1. Describe text mining in the context of the readings. What are its possibilities for historians? What are its pitfalls?
2. Frederick W. Gibbs and Daniel J. Cohen believe that text mining is more relevant to open-ended questions, in which “the results of queries should be seen as signposts toward further exploration rather than conclusive evidence” (Gibbs and Cohen, 74). Explain what the authors mean by this statement.
3. Ted Underwood contends that historians must overcome two obstacles before engaging in text mining: (1) getting the data you need, and (2) getting the digital skills you need. What digital skills does Underwood feel that historians should develop?

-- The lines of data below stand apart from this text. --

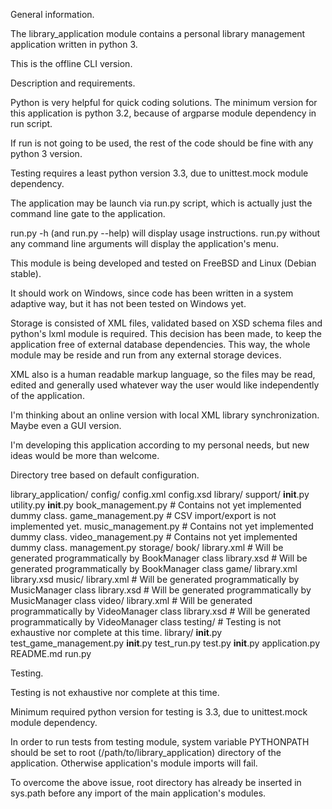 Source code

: General information.

The library_application module contains a personal library management application
written in python 3.

This is the offline CLI version.


Description and requirements.

Python is very helpful for quick coding solutions.
The minimum version for this application is python 3.2, because of argparse module
dependency in run script.

If run is not going to be used, the rest of the code should be fine with any python
3 version.

Testing requires a least python version 3.3, due to unittest.mock module dependency.

The application may be launch via run.py script, which is actually just the command
line gate to the application.

run.py -h (and run.py --help) will display usage instructions.
run.py without any command line arguments will display the application's menu.

This module is being developed and tested on FreeBSD and Linux (Debian stable).

It should work on Windows, since code has been written in a system adaptive way,
but it has not been tested on Windows yet.

Storage is consisted of XML files, validated based on XSD schema files and python's
lxml module is required. This decision has been made, to keep the application free
of external database dependencies. This way, the whole module may be reside and run
from any external storage devices.

XML also is a human readable markup language, so the files may be read, edited
and generally used whatever way the user would like independently of the application.

I'm thinking about an online version with local XML library synchronization. Maybe
even a GUI version.

I'm developing this application according to my personal needs, but new ideas would
be more than welcome.


Directory tree based on default configuration.

library_application/
        config/
                config.xml
                config.xsd
        library/
                support/
                        __init__.py
                        utility.py
                __init__.py
                book_management.py    # Contains not yet implemented dummy class.
                game_management.py    # CSV import/export is not implemented yet.
                music_management.py   # Contains not yet implemented dummy class.
                video_management.py   # Contains not yet implemented dummy class.
                management.py
        storage/
                book/
                        library.xml   # Will be generated programmatically by BookManager class
                        library.xsd   # Will be generated programmatically by BookManager class
                game/
                        library.xml
                        library.xsd
                music/
                        library.xml   # Will be generated programmatically by MusicManager class
                        library.xsd   # Will be generated programmatically by MusicManager class
                video/
                        library.xml   # Will be generated programmatically by VideoManager class
                        library.xsd   # Will be generated programmatically by VideoManager class
        testing/                      # Testing is not exhaustive nor complete at this time.
                library/
                        __init__.py
                        test_game_management.py
                __init__.py
                test_run.py
                test.py
        __init__.py
        application.py
        README.md
        run.py


Testing.

Testing is not exhaustive nor complete at this time.

Minimum required python version for testing is 3.3, due to unittest.mock module
dependency.

In order to run tests from testing module, system variable PYTHONPATH should be
set to root (/path/to/library_application) directory of the application.
Otherwise application's module imports will fail.

To overcome the above issue, root directory has already be inserted in sys.path
before any import of the main application's modules.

4. According to Cameron Blevins, literary scholar Franco Moretti developed the digital method of “distant reading.” Describe the concept of distant reading. How is distant reading different from text mining? How is distant reading useful for historians?
5. Cameron Blevins argues that the promise of digital history is “to radically expand our ability to access and draw meaning from the historical record” (Blevins, 146). Do you agree? What other possibilities might Blevins be overlooking?
6. What is “topic modeling?” How does it relate to text mining and distant reading? How is it useful for historians?
7. According to Ted Underwood, an Internet search is a form of data mining. But it is only useful if you already know what you are expecting to find. Do you agree? What is Underwood’s remedy for seeking the unknown and the unexpected from the digital record?